Among the entries, find the lines with the string "number" and report them.

Saved entries
####
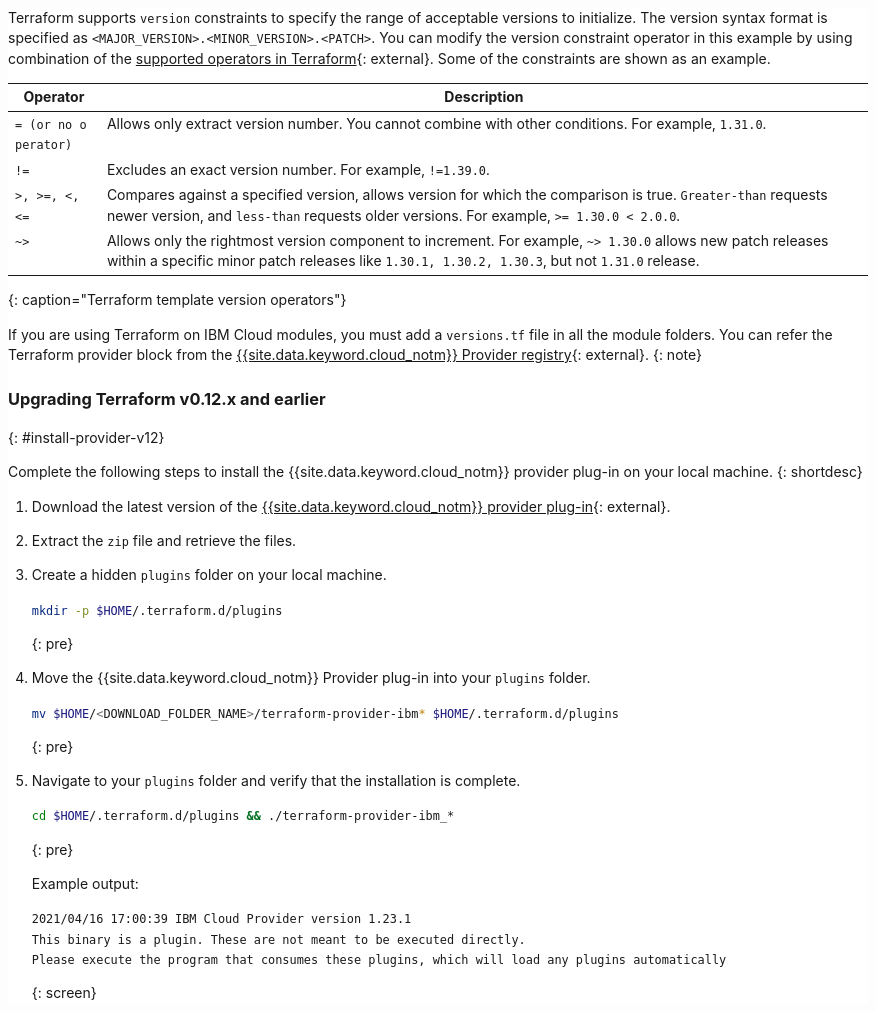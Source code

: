 Terraform supports `version` constraints to specify the range of acceptable versions to initialize. The version syntax format is specified as `<MAJOR_VERSION>.<MINOR_VERSION>.<PATCH>`. You can modify the version constraint operator in this example by using combination of the [supported operators in Terraform](https://developer.hashicorp.com/terraform/language/expressions/version-constraints#version-constraint-syntax){: external}. Some of the constraints are shown as an example. 

|Operator|Description|
|-------|---------|
| `= (or no operator)`| Allows only extract version number. You cannot combine with other conditions. For example, `1.31.0`.|
| `!=` | Excludes an exact version number. For example, `!=1.39.0`.|
| `>, >=, <, <=` | Compares against a specified version, allows version for which the comparison is true. `Greater-than` requests newer version, and `less-than` requests older versions. For example, `>= 1.30.0 < 2.0.0`.|
| `~>` | Allows only the rightmost version component to increment. For example, `~> 1.30.0` allows new patch releases within a specific minor patch releases like `1.30.1, 1.30.2, 1.30.3`, but not `1.31.0` release.|
{: caption="Terraform template version operators"}

If you are using Terraform on IBM Cloud modules, you must add a `versions.tf` file in all the module folders. You can refer the Terraform provider block from the [{{site.data.keyword.cloud_notm}} Provider registry](https://registry.terraform.io/providers/IBM-Cloud/ibm/latest){: external}.
{: note}

### Upgrading Terraform v0.12.x and earlier
{: #install-provider-v12}

Complete the following steps to install the {{site.data.keyword.cloud_notm}} provider plug-in on your local machine.
{: shortdesc}

1. Download the latest version of the [{{site.data.keyword.cloud_notm}} provider plug-in](https://github.com/IBM-Cloud/terraform-provider-ibm/releases){: external}.
2. Extract the `zip` file and retrieve the files.
3. Create a hidden `plugins` folder on your local machine.
    ```sh
    mkdir -p $HOME/.terraform.d/plugins
    ```
    {: pre}

4. Move the {{site.data.keyword.cloud_notm}} Provider plug-in into your `plugins` folder.
    ```sh
    mv $HOME/<DOWNLOAD_FOLDER_NAME>/terraform-provider-ibm* $HOME/.terraform.d/plugins
    ```
    {: pre}

5. Navigate to your `plugins` folder and verify that the installation is complete.
    ```sh
    cd $HOME/.terraform.d/plugins && ./terraform-provider-ibm_*
    ```
    {: pre}

    Example output: 
    ```text
    2021/04/16 17:00:39 IBM Cloud Provider version 1.23.1  
    This binary is a plugin. These are not meant to be executed directly.
    Please execute the program that consumes these plugins, which will load any plugins automatically
    ```
    {: screen}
####
# [Result of the task]
| `= (or no operator)`| Allows only extract version number. You cannot combine with other conditions. For example, `1.31.0`.|
| `!=` | Excludes an exact version number. For example, `!=1.39.0`.|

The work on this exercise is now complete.